Thanks to Elizabeth Kolbert for Honoring the Legacy of E. O. Wilson and Tom Lovejoy:
A northern fulmar in flight near Boreray, an uninhabited island in the archipelago of St. Kilda. Photograph by Philip Mugridge / Alamy
Last week I read an essay explaining the allusive power that human-made objects can have. It got me thinking about St. Kilda. Reading four years ago about that place and its people spurred my imagination sufficiently that the following year I committed to a challenge. The challenge was created by the speed of change impacting travel culture, and the tendency of travel retail to homogenize over time.
Things you might see in the Authentica shops
Local artisans all over the world were finding their goods displaced in shops oriented to travelers by things made in faraway factories.
Specifically, the commitment was to support local artisans by creating a venue for selling their goods to travelers. Perhaps utopian is a concept too big to apply to this commitment; anyway, maybe the word quixotic is more apt. Authentica offers human-made things for travelers to take home with them, within the context of a travel-retail complex that operates with very different resources and intent.
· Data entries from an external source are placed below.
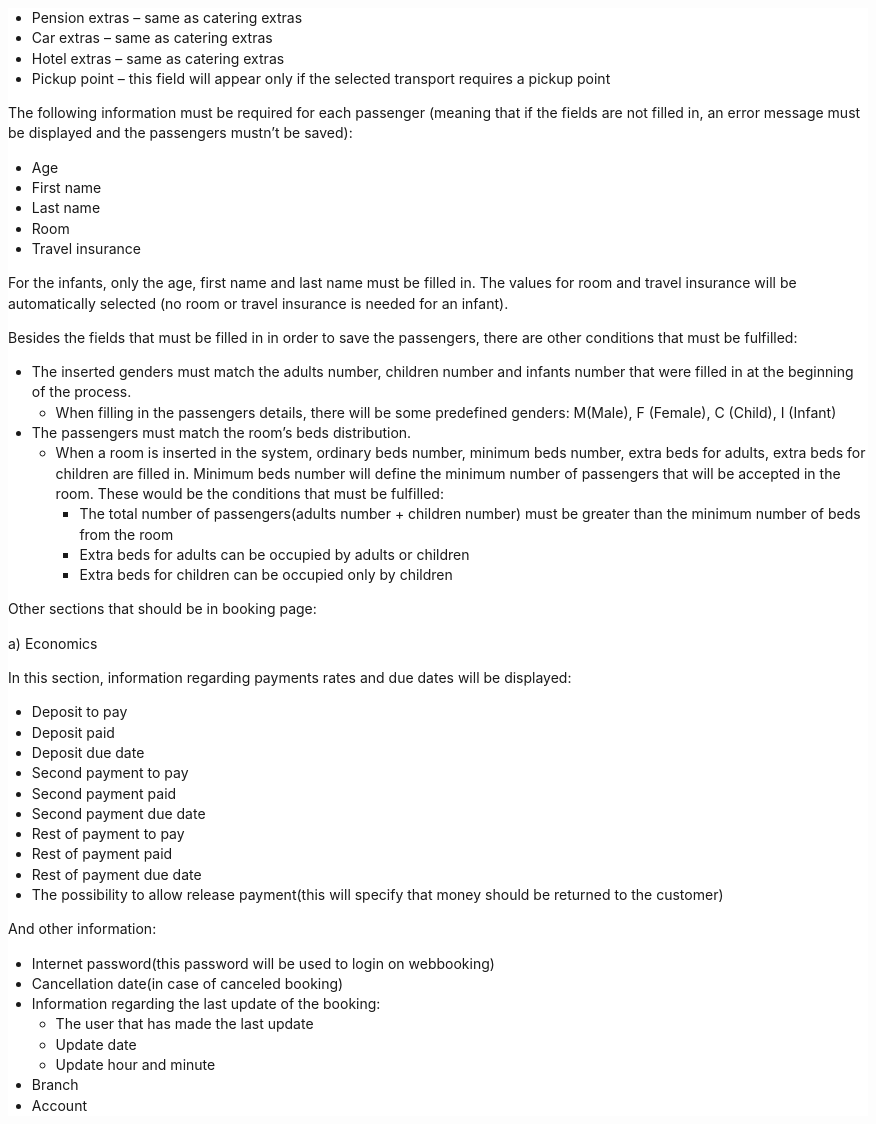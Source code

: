 * Pension extras – same as catering extras
* Car extras – same as catering extras
* Hotel extras – same as catering extras
* Pickup point – this field will appear only if the selected transport requires a pickup point

The following information must be required for each passenger (meaning that if the fields are not filled in, an error message must be displayed and the passengers mustn’t be saved):

* Age
* First name
* Last name
* Room
* Travel insurance

For the infants, only the age, first name and last name must be filled in. The values for room and travel insurance will be automatically selected (no room or travel insurance is needed for an infant).

Besides the fields that must be filled in in order to save the passengers, there are other conditions that must be fulfilled:

* The inserted genders must match the adults number, children number and infants number that were filled in at the beginning of the process.
  * When filling in the passengers details, there will be some predefined genders: M(Male), F (Female), C (Child), I (Infant)
* The passengers must match the room’s beds distribution.
  * When a room is inserted in the system, ordinary beds number, minimum beds number, extra beds for adults, extra beds for children are filled in. Minimum beds number will define the minimum number of passengers that will be accepted in the room. These would be the conditions that must be fulfilled:
    * The total number of passengers(adults number + children number) must be greater than the minimum number of beds from the room
    * Extra beds for adults can be occupied by adults or children
    * Extra beds for children can be occupied only by children

Other sections that should be in booking page:

a) Economics

In this section, information regarding payments rates and due dates will be displayed:

* Deposit to pay
* Deposit paid
* Deposit due date
* Second payment to pay
* Second payment paid
* Second payment due date
* Rest of payment to pay
* Rest of payment paid
* Rest of payment due date
* The possibility to allow release payment(this will specify that money should be returned to the customer)

And other information:

* Internet password(this password will be used to login on webbooking)
* Cancellation date(in case of canceled booking)
* Information regarding the last update of the booking:
  * The user that has made the last update
  * Update date
  * Update hour and minute
* Branch
* Account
We understand why the replicas are made, and why people buy them. We refuse to confuse understanding with acquiescence.
The scoop and the bird clip in the image above, two such things I also wrote about two years ago, are examples of local culturally relevant artifacts that we hope will not be outsourced to a factory in another part of the world. The coffee in that image is another example, with a twist. What I like about coffee as a memento is that it is at the intersection of tangible and intangible. It is quintessentially Costa Rican, but once you enjoy the entire bag you no longer possess that thing. As you consume it, it tells you something about Costa Rica. When it is finished you possess a memory of the coffee, and of Costa Rica.
A holiday tree made of recycled wood, displaying ornaments made from recycled other materials
Yesterday, and the day before, and the day before that, I posted on themes that are central to our work with Authentica and Organikos. Recycling creatively is a focal point of that work, as is more careful management of natural resources. The tree in the photo above, and the ornaments adorning it are examples tailored for the holiday season. The bottle full of birds in the image to the right is another example, as are the images below.
There was an article I posted a couple weeks ago that has been on my mind constantly, wondering how so much plastic can be generated per person. Which raises the question of what we can do about it, apart from the obvious need to reduce the plastic we each are responsible for generating in our daily lives.
One answer comes from the woman who single-handedly brings plastic waste full circle with her love of birds, for others who love birds. She makes these in a little workshop, and we display them with the same affection with which she crafts them.
She cleans up her community, removing plastic waste. Instead of sweeping it under the rug, metaphorically speaking, she celebrates the part of nature she cares most about with these striking reminders of our need to reduce. And what’s still leftover, re-use. Creatively.
Linda Xiao for The New York Times. Food stylist: Maggie Ruggiero. Prop stylist: Sophia Pappas.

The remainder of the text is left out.